### The problem
Once the line containing "Daemon oriented service" is found in the records below, return it and each following line exactly, up to and including the line containing "very fast. |", and nothing else.

------------------------

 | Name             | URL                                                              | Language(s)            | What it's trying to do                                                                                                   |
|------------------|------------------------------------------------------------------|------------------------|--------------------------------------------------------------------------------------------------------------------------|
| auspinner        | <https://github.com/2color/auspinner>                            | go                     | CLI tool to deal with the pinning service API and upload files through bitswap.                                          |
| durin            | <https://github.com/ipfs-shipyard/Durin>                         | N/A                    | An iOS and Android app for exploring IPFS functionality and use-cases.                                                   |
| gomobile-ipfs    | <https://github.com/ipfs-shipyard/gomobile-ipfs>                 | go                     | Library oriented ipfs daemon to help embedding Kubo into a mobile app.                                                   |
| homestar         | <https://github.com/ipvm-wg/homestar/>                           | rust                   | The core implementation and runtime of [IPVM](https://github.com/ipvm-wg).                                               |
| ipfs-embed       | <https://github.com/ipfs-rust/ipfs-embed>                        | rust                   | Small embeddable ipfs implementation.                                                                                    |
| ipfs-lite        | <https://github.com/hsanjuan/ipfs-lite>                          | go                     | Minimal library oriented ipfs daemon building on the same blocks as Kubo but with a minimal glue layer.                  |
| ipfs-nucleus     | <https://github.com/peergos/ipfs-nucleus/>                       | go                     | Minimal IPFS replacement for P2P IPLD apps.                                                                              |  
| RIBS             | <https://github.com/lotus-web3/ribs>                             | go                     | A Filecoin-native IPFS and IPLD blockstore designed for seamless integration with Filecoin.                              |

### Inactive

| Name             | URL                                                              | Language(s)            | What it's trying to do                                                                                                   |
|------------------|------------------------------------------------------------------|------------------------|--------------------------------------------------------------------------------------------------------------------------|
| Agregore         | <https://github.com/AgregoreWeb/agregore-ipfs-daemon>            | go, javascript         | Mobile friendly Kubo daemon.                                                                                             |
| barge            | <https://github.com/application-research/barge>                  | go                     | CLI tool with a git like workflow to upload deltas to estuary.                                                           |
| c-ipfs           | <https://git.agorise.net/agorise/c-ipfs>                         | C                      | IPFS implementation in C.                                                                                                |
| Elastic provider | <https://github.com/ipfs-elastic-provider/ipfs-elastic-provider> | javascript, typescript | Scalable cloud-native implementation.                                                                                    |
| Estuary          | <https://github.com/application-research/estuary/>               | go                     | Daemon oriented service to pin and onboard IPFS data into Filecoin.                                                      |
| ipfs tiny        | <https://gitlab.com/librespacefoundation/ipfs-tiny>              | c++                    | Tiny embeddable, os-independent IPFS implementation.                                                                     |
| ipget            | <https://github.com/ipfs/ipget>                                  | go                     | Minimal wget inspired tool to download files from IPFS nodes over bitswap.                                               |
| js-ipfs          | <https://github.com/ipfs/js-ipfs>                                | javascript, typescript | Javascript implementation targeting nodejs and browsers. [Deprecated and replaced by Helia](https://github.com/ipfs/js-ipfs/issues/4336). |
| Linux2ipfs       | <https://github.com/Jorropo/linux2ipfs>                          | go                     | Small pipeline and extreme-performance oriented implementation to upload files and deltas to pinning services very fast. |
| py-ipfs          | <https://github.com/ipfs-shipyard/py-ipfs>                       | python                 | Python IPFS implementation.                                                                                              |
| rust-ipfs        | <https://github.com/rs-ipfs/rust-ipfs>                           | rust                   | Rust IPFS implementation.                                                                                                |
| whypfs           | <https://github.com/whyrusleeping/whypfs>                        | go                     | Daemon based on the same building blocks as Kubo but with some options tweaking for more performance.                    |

------------------------

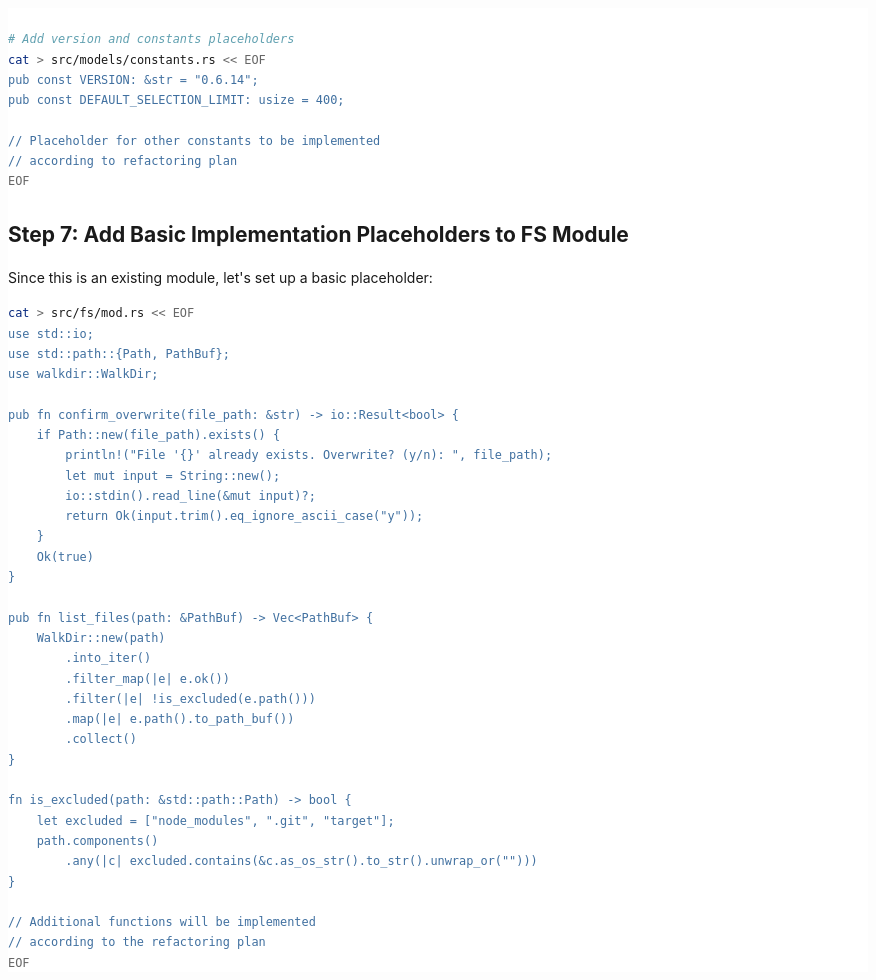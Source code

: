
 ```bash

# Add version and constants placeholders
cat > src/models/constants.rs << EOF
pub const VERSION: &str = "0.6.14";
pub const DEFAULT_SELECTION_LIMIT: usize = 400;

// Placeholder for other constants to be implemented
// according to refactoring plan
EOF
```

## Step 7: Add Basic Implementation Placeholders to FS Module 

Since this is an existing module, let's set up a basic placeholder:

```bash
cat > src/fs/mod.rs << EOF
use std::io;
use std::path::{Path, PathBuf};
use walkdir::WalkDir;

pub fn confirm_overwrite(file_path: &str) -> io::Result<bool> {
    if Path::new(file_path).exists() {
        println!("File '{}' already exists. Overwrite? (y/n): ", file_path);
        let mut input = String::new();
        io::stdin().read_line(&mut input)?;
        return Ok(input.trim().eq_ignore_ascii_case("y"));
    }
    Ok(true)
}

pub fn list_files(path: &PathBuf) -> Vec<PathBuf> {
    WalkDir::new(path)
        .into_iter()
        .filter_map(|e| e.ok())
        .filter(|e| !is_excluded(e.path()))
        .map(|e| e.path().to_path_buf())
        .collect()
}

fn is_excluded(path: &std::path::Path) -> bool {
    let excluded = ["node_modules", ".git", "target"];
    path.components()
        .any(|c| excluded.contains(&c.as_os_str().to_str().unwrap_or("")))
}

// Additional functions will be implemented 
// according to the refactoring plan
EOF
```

------------------------

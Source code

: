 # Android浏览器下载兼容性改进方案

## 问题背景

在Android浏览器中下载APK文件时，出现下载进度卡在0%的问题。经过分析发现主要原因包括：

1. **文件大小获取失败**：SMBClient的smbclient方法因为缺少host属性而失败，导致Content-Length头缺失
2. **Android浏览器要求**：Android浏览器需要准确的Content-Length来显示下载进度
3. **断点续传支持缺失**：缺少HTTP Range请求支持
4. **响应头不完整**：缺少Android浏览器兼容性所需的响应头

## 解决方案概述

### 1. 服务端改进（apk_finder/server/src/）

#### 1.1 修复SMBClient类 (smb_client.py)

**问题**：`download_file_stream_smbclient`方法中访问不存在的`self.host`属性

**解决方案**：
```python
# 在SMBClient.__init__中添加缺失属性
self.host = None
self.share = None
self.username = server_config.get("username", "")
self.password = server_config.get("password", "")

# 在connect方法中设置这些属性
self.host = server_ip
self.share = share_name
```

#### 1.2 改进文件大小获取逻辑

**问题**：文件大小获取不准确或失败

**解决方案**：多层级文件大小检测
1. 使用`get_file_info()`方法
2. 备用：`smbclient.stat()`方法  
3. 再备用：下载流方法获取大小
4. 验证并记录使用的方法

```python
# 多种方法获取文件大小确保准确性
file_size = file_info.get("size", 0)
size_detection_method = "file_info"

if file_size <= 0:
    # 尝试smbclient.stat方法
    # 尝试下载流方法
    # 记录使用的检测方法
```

------------------------

### Answer space
| Estuary          | <https://github.com/application-research/estuary/>               | go                     | Daemon oriented service to pin and onboard IPFS data into Filecoin.                                                      |
| ipfs tiny        | <https://gitlab.com/librespacefoundation/ipfs-tiny>              | c++                    | Tiny embeddable, os-independent IPFS implementation.                                                                     |
| ipget            | <https://github.com/ipfs/ipget>                                  | go                     | Minimal wget inspired tool to download files from IPFS nodes over bitswap.                                               |
| js-ipfs          | <https://github.com/ipfs/js-ipfs>                                | javascript, typescript | Javascript implementation targeting nodejs and browsers. [Deprecated and replaced by Helia](https://github.com/ipfs/js-ipfs/issues/4336). |
| Linux2ipfs       | <https://github.com/Jorropo/linux2ipfs>                          | go                     | Small pipeline and extreme-performance oriented implementation to upload files and deltas to pinning services very fast. |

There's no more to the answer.